PROBLEM DESCRIPTION:
Could you set down the records below exactly as they are, with no pictures?

RECORD EXCERPTS:
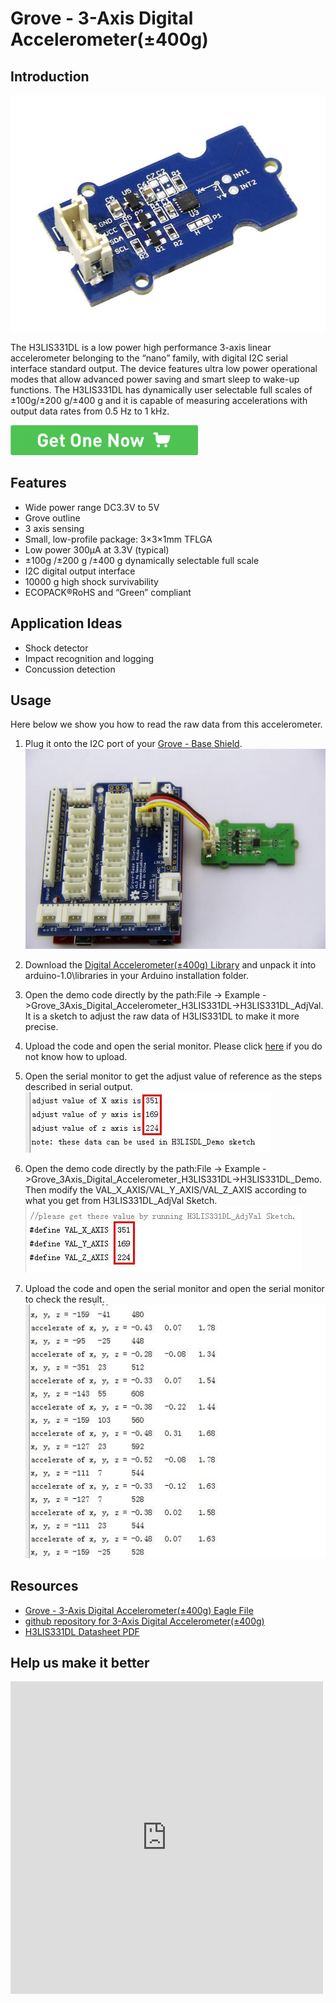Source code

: <!-- 
+++
title       = "Grove - 3-Axis Digital Accelerometer(±400g)"
+++
 -->

# Grove - 3-Axis Digital Accelerometer(±400g)

Introduction
------------

![](assets/Grove-3-Axis_Digital_Accelerometer-400g/img/Grove_3Axis_Accelerometer400g.jpg)

The H3LIS331DL is a low power high performance 3-axis linear accelerometer belonging to the “nano” family, with digital I2C serial interface standard output. The device features ultra low power operational modes that allow advanced power saving and smart sleep to wake-up functions. The H3LIS331DL has dynamically user selectable full scales of ±100g/±200 g/±400 g and it is capable of measuring accelerations with output data rates from 0.5 Hz to 1 kHz.

[![](assets/common/Get_One_Now_Banner.png)](https://www.seeedstudio.com/Grove-3-Axis-Digital-Accelerometer(%C2%B1400g)-p-1897.html)

Features
--------

-   Wide power range DC3.3V to 5V
-   Grove outline
-   3 axis sensing
-   Small, low-profile package: 3×3×1mm TFLGA
-   Low power 300µA at 3.3V (typical)
-   ±100g /±200 g /±400 g dynamically selectable full scale
-   I2C digital output interface
-   10000 g high shock survivability
-   ECOPACK®RoHS and “Green” compliant

Application Ideas
-----------------

-   Shock detector
-   Impact recognition and logging
-   Concussion detection

Usage
-----

Here below we show you how to read the raw data from this accelerometer.

1. Plug it onto the I2C port of your [Grove - Base Shield](http://www.seeedstudio.com/depot/grove-base-shield-p-754.html?cPath=132_134).
![](assets/Grove-3-Axis_Digital_Accelerometer-400g/img/Grove-3-Axis_Digital_Accelerometer_connect_BaseBoard.jpg)

2. Download the [Digital Accelerometer(±400g) Library](https://github.com/Seeed-Studio/Grove_3Axis_Digital_Accelerometer_H3LIS331DL) and unpack it into arduino-1.0\\libraries in your Arduino installation folder.

3. Open the demo code directly by the path:File -> Example ->Grove_3Axis_Digital_Accelerometer_H3LIS331DL->H3LIS331DL_AdjVal. It is a sketch to adjust the raw data of H3LIS331DL to make it more precise.

4. Upload the code and open the serial monitor. Please click [here](/Upload_Code) if you do not know how to upload.

5. Open the serial monitor to get the adjust value of reference as the steps described in serial output.
![](assets/Grove-3-Axis_Digital_Accelerometer-400g/img/Adjust_value_of_Accelerometer.jpg)

6. Open the demo code directly by the path:File -> Example ->Grove_3Axis_Digital_Accelerometer_H3LIS331DL->H3LIS331DL_Demo. Then modify the VAL_X_AXIS/VAL_Y_AXIS/VAL_Z_AXIS according to what you get from H3LIS331DL_AdjVal Sketch.
![](assets/Grove-3-Axis_Digital_Accelerometer-400g/img/Redefine_the_VAL_of_Accelerometer.jpg)

7. Upload the code and open the serial monitor and open the serial monitor to check the result.
![](assets/Grove-3-Axis_Digital_Accelerometer-400g/img/Raw_data_of_H3LIS331DL.jpg)

Resources
---------

-   [Grove - 3-Axis Digital Accelerometer(±400g) Eagle File](assets/Grove-3-Axis_Digital_Accelerometer-400g/res/Grove-3-Axis_Digital_Accelerometer-400g-v1.0.zip)
-   [github repository for 3-Axis Digital Accelerometer(±400g)](https://github.com/Seeed-Studio/Grove_3Axis_Digital_Accelerometer_H3LIS331DL)
-   [H3LIS331DL Datasheet PDF](http://www.st.com/web/en/resource/technical/document/datasheet/DM00053090.pdf)
 

Help us make it better
-------------------------

<iframe frameborder="0" height="500" src="https://www.surveymonkey.com/r/KWMHN92" width="500"></iframe>

<!-- 
+++
oldwikiurl       = "http://www.seeedstudio.com/wiki/Grove_-_3-Axis_Digital_Accelerometer(±400g)"
+++
 -->

<!-- This Markdown file was created from http://www.seeedstudio.com/wiki/Grove_-_3-Axis_Digital_Accelerometer(±400g) -->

RESULT OF THE EXERCISE:
Source code

: <!-- 
+++
title       = "Grove - 3-Axis Digital Accelerometer(±400g)"
+++
 -->

# Grove - 3-Axis Digital Accelerometer(±400g)

Introduction
------------

![](assets/Grove-3-Axis_Digital_Accelerometer-400g/img/Grove_3Axis_Accelerometer400g.jpg)

The H3LIS331DL is a low power high performance 3-axis linear accelerometer belonging to the “nano” family, with digital I2C serial interface standard output. The device features ultra low power operational modes that allow advanced power saving and smart sleep to wake-up functions. The H3LIS331DL has dynamically user selectable full scales of ±100g/±200 g/±400 g and it is capable of measuring accelerations with output data rates from 0.5 Hz to 1 kHz.

[![](assets/common/Get_One_Now_Banner.png)](https://www.seeedstudio.com/Grove-3-Axis-Digital-Accelerometer(%C2%B1400g)-p-1897.html)

Features
--------

-   Wide power range DC3.3V to 5V
-   Grove outline
-   3 axis sensing
-   Small, low-profile package: 3×3×1mm TFLGA
-   Low power 300µA at 3.3V (typical)
-   ±100g /±200 g /±400 g dynamically selectable full scale
-   I2C digital output interface
-   10000 g high shock survivability
-   ECOPACK®RoHS and “Green” compliant

Application Ideas
-----------------

-   Shock detector
-   Impact recognition and logging
-   Concussion detection

Usage
-----

Here below we show you how to read the raw data from this accelerometer.

1. Plug it onto the I2C port of your [Grove - Base Shield](http://www.seeedstudio.com/depot/grove-base-shield-p-754.html?cPath=132_134).
![](assets/Grove-3-Axis_Digital_Accelerometer-400g/img/Grove-3-Axis_Digital_Accelerometer_connect_BaseBoard.jpg)

2. Download the [Digital Accelerometer(±400g) Library](https://github.com/Seeed-Studio/Grove_3Axis_Digital_Accelerometer_H3LIS331DL) and unpack it into arduino-1.0\\libraries in your Arduino installation folder.

3. Open the demo code directly by the path:File -> Example ->Grove_3Axis_Digital_Accelerometer_H3LIS331DL->H3LIS331DL_AdjVal. It is a sketch to adjust the raw data of H3LIS331DL to make it more precise.

4. Upload the code and open the serial monitor. Please click [here](/Upload_Code) if you do not know how to upload.

5. Open the serial monitor to get the adjust value of reference as the steps described in serial output.
![](assets/Grove-3-Axis_Digital_Accelerometer-400g/img/Adjust_value_of_Accelerometer.jpg)

6. Open the demo code directly by the path:File -> Example ->Grove_3Axis_Digital_Accelerometer_H3LIS331DL->H3LIS331DL_Demo. Then modify the VAL_X_AXIS/VAL_Y_AXIS/VAL_Z_AXIS according to what you get from H3LIS331DL_AdjVal Sketch.
![](assets/Grove-3-Axis_Digital_Accelerometer-400g/img/Redefine_the_VAL_of_Accelerometer.jpg)

7. Upload the code and open the serial monitor and open the serial monitor to check the result.
![](assets/Grove-3-Axis_Digital_Accelerometer-400g/img/Raw_data_of_H3LIS331DL.jpg)

Resources
---------

-   [Grove - 3-Axis Digital Accelerometer(±400g) Eagle File](assets/Grove-3-Axis_Digital_Accelerometer-400g/res/Grove-3-Axis_Digital_Accelerometer-400g-v1.0.zip)
-   [github repository for 3-Axis Digital Accelerometer(±400g)](https://github.com/Seeed-Studio/Grove_3Axis_Digital_Accelerometer_H3LIS331DL)
-   [H3LIS331DL Datasheet PDF](http://www.st.com/web/en/resource/technical/document/datasheet/DM00053090.pdf)
 

Help us make it better
-------------------------

<iframe frameborder="0" height="500" src="https://www.surveymonkey.com/r/KWMHN92" width="500"></iframe>

<!-- 
+++
oldwikiurl       = "http://www.seeedstudio.com/wiki/Grove_-_3-Axis_Digital_Accelerometer(±400g)"
+++
 -->

<!-- This Markdown file was created from http://www.seeedstudio.com/wiki/Grove_-_3-Axis_Digital_Accelerometer(±400g) -->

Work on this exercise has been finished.